Form LLD-1 Articles of Organization -- Domestic

INSTRUCTIONS: WEST VIRGINIA ARTICLES OF ORGANIZATION OF LIMITED LIABILITY COMPANY (Form LLD-1)

 

 

Those who wish to start a limited liability company in West Virginia will need to file articles of organization. This form is available on the website of West Virginia's Secretary of State. 

 

West Virginia Articles Of Organization Of Limited Liability Company LLD-1 Step 1: In the first section, enter the LLC's name.

 

West Virginia Articles Of Organization Of Limited Liability Company LLD-1 Step 2: In the second section, indicate whether the company will be an LLC or a professional LLC.

 

West Virginia Articles Of Organization Of Limited Liability Company LLD-1 Step 3: In the third section, enter the address of the designated office in West Virginia if applicable.

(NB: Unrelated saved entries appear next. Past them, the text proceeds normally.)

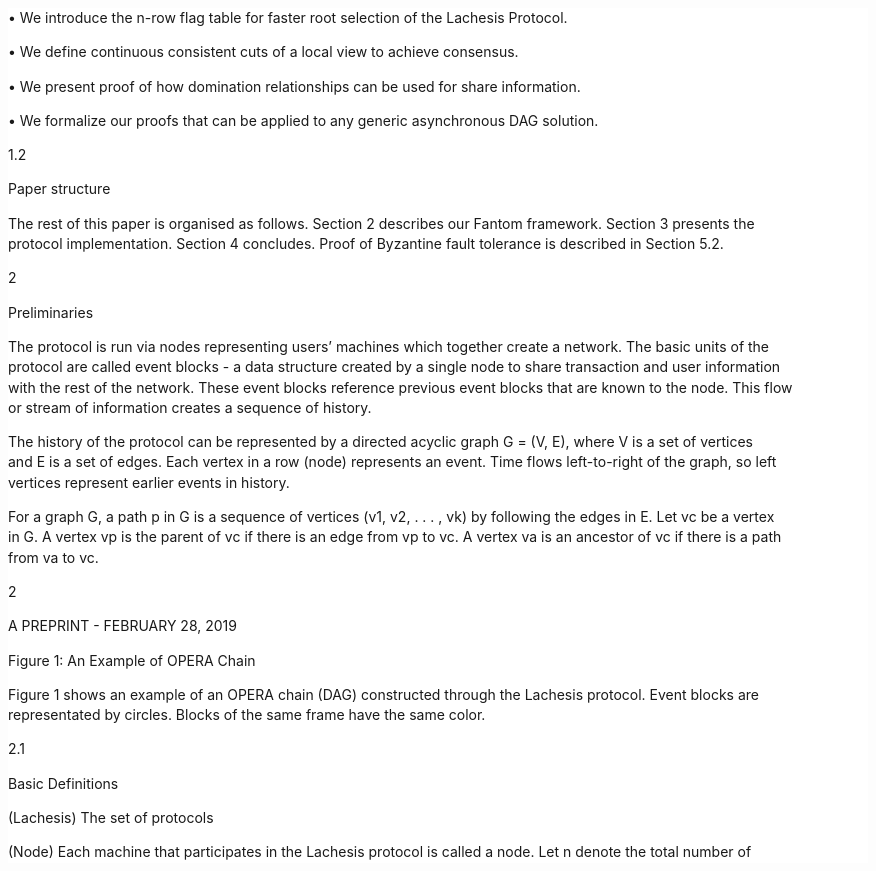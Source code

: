 • We introduce the n-row flag table for faster root selection of the Lachesis Protocol.

• We define continuous consistent cuts of a local view to achieve consensus.

• We present proof of how domination relationships can be used for share information.

• We formalize our proofs that can be applied to any generic asynchronous DAG solution.

1.2

Paper structure

The rest of this paper is organised as follows. Section 2 describes our Fantom framework. Section 3 presents the  
protocol implementation. Section 4 concludes. Proof of Byzantine fault tolerance is described in Section 5.2.

2

Preliminaries

The protocol is run via nodes representing users’ machines which together create a network. The basic units of the  
protocol are called event blocks - a data structure created by a single node to share transaction and user information  
with the rest of the network. These event blocks reference previous event blocks that are known to the node. This flow  
or stream of information creates a sequence of history.

The history of the protocol can be represented by a directed acyclic graph G = (V, E), where V is a set of vertices  
and E is a set of edges. Each vertex in a row (node) represents an event. Time flows left-to-right of the graph, so left  
vertices represent earlier events in history.

For a graph G, a path p in G is a sequence of vertices (v1, v2, . . . , vk) by following the edges in E. Let vc be a vertex  
in G. A vertex vp is the parent of vc if there is an edge from vp to vc. A vertex va is an ancestor of vc if there is a path  
from va to vc.

2

<span id="4"></span>
A PREPRINT - FEBRUARY 28, 2019

Figure 1: An Example of OPERA Chain

Figure 1 shows an example of an OPERA chain (DAG) constructed through the Lachesis protocol. Event blocks are  
representated by circles. Blocks of the same frame have the same color.

2.1

Basic Definitions

(Lachesis) The set of protocols

(Node) Each machine that participates in the Lachesis protocol is called a node. Let n denote the total number of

Give the address of the principal place of business in the fourth section.

 

West Virginia Articles Of Organization Of Limited Liability Company LLD-1 Step 4: In the fifth section, give the name and address of the person to whom any notice of process should be sent. In the sixth section, provide an email address for business correspondence.

 

West Virginia Articles Of Organization Of Limited Liability Company LLD-1 Step 5: In the seventh section, give the name and address of every organizer.

 

West Virginia Articles Of Organization Of Limited Liability Company LLD-1 Step 6: In the eighth section, indicate whether the company will be formed on an at-will basis for an indefinite period or as a term company for a limited number of years.

 

West Virginia Articles Of Organization Of Limited Liability Company LLD-1 Step 7: In the ninth section, indicate whether the company will be member or manager managed. List the names and addresses of members and managers. Note whether debts and liabilities belong solely to the company or to members in the tenth section.

 

West Virginia Articles Of Organization Of Limited Liability Company LLD-1 Step 8: In the eleventh section, give the reason why this LLC is being established. The twelfth section concerns other provisions in the operating agreement.

 

West Virginia Articles Of Organization Of Limited Liability Company LLD-1 Step 9: In the thirteenth section, give the number of pages in total included with these forms. In the fourteenth section, indicate what date you would like this form to take effect.

 

West Virginia Articles Of Organization Of Limited Liability Company LLD-1 Step 10: In the fifteenth section, the contact person to be spoken with in case of problems should sign the form and give their phone number.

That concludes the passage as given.